Date of Award

12-2019

Document Type

Thesis

Degree Name

Master of Science (MS)

Department

Computer Engineering and Sciences

First Advisor

Adrian Peter

Second Advisor

Anthony Smith

Third Advisor

Luis D. Otero

Fourth Advisor

Philip Bernhard

Abstract

In recent years, Natural Language Processing in the field of machine learning has seen some major improvements. Data scientists have shown that neural networks are capable of breaking down semantics of sentences, translating languages, and answering complex questions with fast recall. While impressive, these feats all hinge on having access to a massive amount of clean text, or data sets with almost perfect grammar and spelling.
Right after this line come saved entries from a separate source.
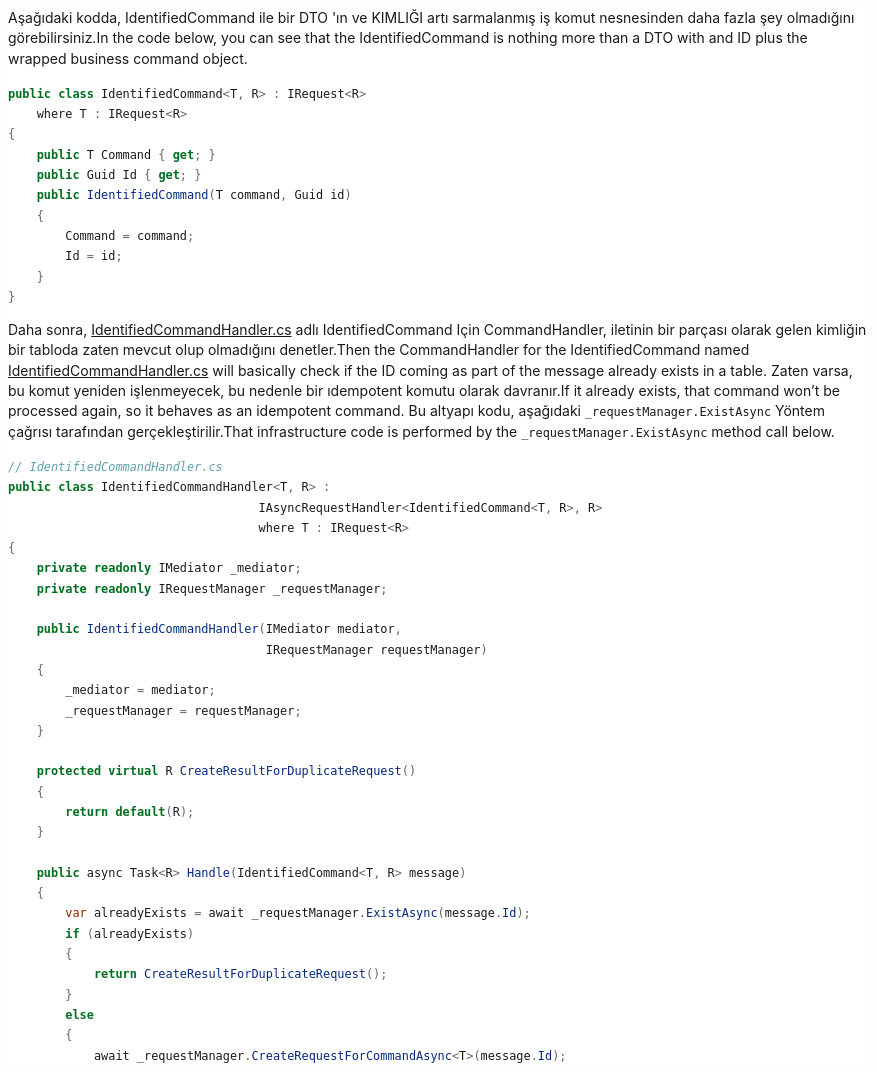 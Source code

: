 <span data-ttu-id="a3d1d-330">Aşağıdaki kodda, IdentifiedCommand ile bir DTO 'ın ve KIMLIĞI artı sarmalanmış iş komut nesnesinden daha fazla şey olmadığını görebilirsiniz.</span><span class="sxs-lookup"><span data-stu-id="a3d1d-330">In the code below, you can see that the IdentifiedCommand is nothing more than a DTO with and ID plus the wrapped business command object.</span></span>

```csharp
public class IdentifiedCommand<T, R> : IRequest<R>
    where T : IRequest<R>
{
    public T Command { get; }
    public Guid Id { get; }
    public IdentifiedCommand(T command, Guid id)
    {
        Command = command;
        Id = id;
    }
}
```

<span data-ttu-id="a3d1d-331">Daha sonra, [IdentifiedCommandHandler.cs](https://github.com/dotnet-architecture/eShopOnContainers/blob/dev/src/Services/Ordering/Ordering.API/Application/Commands/IdentifiedCommandHandler.cs) adlı IdentifiedCommand Için CommandHandler, iletinin bir parçası olarak gelen kimliğin bir tabloda zaten mevcut olup olmadığını denetler.</span><span class="sxs-lookup"><span data-stu-id="a3d1d-331">Then the CommandHandler for the IdentifiedCommand named [IdentifiedCommandHandler.cs](https://github.com/dotnet-architecture/eShopOnContainers/blob/dev/src/Services/Ordering/Ordering.API/Application/Commands/IdentifiedCommandHandler.cs) will basically check if the ID coming as part of the message already exists in a table.</span></span> <span data-ttu-id="a3d1d-332">Zaten varsa, bu komut yeniden işlenmeyecek, bu nedenle bir ıdempotent komutu olarak davranır.</span><span class="sxs-lookup"><span data-stu-id="a3d1d-332">If it already exists, that command won’t be processed again, so it behaves as an idempotent command.</span></span> <span data-ttu-id="a3d1d-333">Bu altyapı kodu, aşağıdaki `_requestManager.ExistAsync` Yöntem çağrısı tarafından gerçekleştirilir.</span><span class="sxs-lookup"><span data-stu-id="a3d1d-333">That infrastructure code is performed by the `_requestManager.ExistAsync` method call below.</span></span>

```csharp
// IdentifiedCommandHandler.cs
public class IdentifiedCommandHandler<T, R> :
                                   IAsyncRequestHandler<IdentifiedCommand<T, R>, R>
                                   where T : IRequest<R>
{
    private readonly IMediator _mediator;
    private readonly IRequestManager _requestManager;

    public IdentifiedCommandHandler(IMediator mediator,
                                    IRequestManager requestManager)
    {
        _mediator = mediator;
        _requestManager = requestManager;
    }

    protected virtual R CreateResultForDuplicateRequest()
    {
        return default(R);
    }

    public async Task<R> Handle(IdentifiedCommand<T, R> message)
    {
        var alreadyExists = await _requestManager.ExistAsync(message.Id);
        if (alreadyExists)
        {
            return CreateResultForDuplicateRequest();
        }
        else
        {
            await _requestManager.CreateRequestForCommandAsync<T>(message.Id);
```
Without this, neural networks will usually fail to converge on a meaningful result. To partially this dependency, Grapheme-to-Phoneme conversion can be employed. This is the conversion of words from their spellings to a form that more closely matches their pronunciations. Since most spelling errors hold their phonetic pronunciation, word conversion to phonemes should improve network convergence in datasets that contain occasional spelling errors. Phoneme conversion is a well-researched topic, with state-of-the-art models having a 20% word error rate. This error rate stems from model training being stopped early to retain accuracy on out-of-vocabulary words. To alleviate this, this paper employs the use of Neural Arithmetic Logic Units. A recent study on these neurons show that they have greatly increased generalization capabilities over standard neural network layers. When used in a recurrent attention mechanism, phoneme conversion models overfit at a much slower rate, allowing for a word error rate of less than 10%.